[Records contained in a dataset]
+++

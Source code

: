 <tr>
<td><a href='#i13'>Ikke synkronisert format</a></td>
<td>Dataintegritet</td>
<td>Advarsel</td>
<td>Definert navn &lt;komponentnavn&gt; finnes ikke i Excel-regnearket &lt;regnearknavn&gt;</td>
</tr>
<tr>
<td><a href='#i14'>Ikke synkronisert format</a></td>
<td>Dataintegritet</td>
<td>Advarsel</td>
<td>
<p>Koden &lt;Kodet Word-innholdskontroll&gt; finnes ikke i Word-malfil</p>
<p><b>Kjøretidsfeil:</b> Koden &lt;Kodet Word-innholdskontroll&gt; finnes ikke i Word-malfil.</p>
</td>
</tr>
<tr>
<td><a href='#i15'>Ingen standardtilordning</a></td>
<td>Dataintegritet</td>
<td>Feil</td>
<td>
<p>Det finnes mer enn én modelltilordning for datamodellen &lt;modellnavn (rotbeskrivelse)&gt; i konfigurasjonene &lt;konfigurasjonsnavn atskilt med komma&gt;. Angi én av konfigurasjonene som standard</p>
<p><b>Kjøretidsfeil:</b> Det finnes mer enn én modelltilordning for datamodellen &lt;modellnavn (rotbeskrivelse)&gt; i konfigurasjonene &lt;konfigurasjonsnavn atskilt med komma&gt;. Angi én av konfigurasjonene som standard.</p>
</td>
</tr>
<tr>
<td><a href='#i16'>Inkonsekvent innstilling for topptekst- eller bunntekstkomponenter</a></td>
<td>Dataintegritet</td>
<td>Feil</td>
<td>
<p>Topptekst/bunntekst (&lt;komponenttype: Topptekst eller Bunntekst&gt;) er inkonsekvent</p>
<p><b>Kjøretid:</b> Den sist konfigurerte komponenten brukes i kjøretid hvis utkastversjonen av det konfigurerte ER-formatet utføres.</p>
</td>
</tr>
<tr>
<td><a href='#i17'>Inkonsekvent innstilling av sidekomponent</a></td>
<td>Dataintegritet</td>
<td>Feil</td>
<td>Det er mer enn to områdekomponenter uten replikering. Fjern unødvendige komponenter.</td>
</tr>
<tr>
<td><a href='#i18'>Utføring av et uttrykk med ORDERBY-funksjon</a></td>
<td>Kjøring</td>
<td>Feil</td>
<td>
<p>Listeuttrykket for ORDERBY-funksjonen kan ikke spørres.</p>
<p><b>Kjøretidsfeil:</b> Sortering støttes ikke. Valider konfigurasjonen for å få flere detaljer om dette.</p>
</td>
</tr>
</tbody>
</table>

+++

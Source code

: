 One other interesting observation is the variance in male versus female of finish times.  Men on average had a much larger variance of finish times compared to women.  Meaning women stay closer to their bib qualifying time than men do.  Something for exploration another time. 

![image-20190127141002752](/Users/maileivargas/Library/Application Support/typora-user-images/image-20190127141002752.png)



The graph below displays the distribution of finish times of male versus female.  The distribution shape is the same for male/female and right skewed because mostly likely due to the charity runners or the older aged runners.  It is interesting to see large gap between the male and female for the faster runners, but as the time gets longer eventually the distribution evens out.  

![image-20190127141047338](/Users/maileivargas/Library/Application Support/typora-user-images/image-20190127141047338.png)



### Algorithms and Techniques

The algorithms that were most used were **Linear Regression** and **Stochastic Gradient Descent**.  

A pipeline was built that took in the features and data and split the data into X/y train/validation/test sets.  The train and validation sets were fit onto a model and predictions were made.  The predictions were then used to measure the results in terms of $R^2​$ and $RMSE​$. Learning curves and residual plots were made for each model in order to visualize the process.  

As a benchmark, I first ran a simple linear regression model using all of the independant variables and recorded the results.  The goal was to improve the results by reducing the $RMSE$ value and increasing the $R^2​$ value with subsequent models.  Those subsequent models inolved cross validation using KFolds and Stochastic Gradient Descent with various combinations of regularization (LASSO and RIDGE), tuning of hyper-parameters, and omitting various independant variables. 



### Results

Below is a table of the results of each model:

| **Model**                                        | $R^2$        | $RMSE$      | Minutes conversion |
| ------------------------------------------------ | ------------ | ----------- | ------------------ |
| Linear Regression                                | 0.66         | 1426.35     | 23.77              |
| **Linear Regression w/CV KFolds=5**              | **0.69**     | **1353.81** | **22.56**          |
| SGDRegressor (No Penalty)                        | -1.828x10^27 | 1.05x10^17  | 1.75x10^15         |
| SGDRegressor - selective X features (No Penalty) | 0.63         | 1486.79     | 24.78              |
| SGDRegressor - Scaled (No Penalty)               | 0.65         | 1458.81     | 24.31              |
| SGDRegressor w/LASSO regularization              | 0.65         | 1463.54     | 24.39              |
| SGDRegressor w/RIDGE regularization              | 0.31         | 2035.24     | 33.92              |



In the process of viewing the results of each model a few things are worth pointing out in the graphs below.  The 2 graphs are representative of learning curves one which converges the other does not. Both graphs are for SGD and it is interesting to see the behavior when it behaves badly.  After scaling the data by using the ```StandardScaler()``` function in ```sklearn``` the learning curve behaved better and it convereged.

+++

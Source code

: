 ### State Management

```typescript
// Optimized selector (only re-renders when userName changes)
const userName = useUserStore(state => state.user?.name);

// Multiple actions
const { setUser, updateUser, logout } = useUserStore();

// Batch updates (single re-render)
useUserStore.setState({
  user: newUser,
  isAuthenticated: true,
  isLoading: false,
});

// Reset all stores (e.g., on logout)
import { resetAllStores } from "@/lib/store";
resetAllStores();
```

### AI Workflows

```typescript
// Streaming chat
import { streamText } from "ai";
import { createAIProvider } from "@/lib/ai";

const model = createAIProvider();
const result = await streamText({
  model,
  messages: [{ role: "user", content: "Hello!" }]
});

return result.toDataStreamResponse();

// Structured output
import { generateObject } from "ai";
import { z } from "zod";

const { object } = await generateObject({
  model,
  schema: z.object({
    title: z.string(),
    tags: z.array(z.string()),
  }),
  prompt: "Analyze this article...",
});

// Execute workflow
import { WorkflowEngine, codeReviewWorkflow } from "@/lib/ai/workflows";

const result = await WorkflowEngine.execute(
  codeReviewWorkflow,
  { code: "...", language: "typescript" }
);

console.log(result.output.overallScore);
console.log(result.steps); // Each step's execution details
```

+++

# INSTRUCTIONS TO FOLLOW
In the data above, find the line that contains "SGDRegressor w/LASSO regularization" and the line that contains "In the process". Repeat exactly those lines and every line between them, and only those.

# WORKED SOLUTION
| SGDRegressor w/LASSO regularization              | 0.65         | 1463.54     | 24.39              |
| SGDRegressor w/RIDGE regularization              | 0.31         | 2035.24     | 33.92              |



In the process of viewing the results of each model a few things are worth pointing out in the graphs below.  The 2 graphs are representative of learning curves one which converges the other does not. Both graphs are for SGD and it is interesting to see the behavior when it behaves badly.  After scaling the data by using the ```StandardScaler()``` function in ```sklearn``` the learning curve behaved better and it convereged.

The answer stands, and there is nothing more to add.